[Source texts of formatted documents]
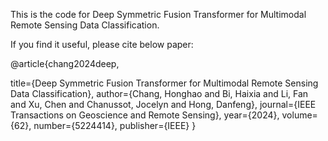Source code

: This is the code for Deep Symmetric Fusion Transformer for Multimodal Remote Sensing Data Classification. 

If you find it useful, please cite below paper:

@article{chang2024deep,

  title={Deep Symmetric Fusion Transformer for Multimodal Remote Sensing Data Classification},
  author={Chang, Honghao and Bi, Haixia and Li, Fan and Xu, Chen and Chanussot, Jocelyn and Hong, Danfeng},
  journal={IEEE Transactions on Geoscience and Remote Sensing},
  year={2024},
  volume={62},
  number={5224414},
  publisher={IEEE}
}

_THE PROBLEM_: Please filter the entries for the word "Data" and copy the lines that have it.

_PROBLEM SOLUTION_:
: This is the code for Deep Symmetric Fusion Transformer for Multimodal Remote Sensing Data Classification. 
  title={Deep Symmetric Fusion Transformer for Multimodal Remote Sensing Data Classification},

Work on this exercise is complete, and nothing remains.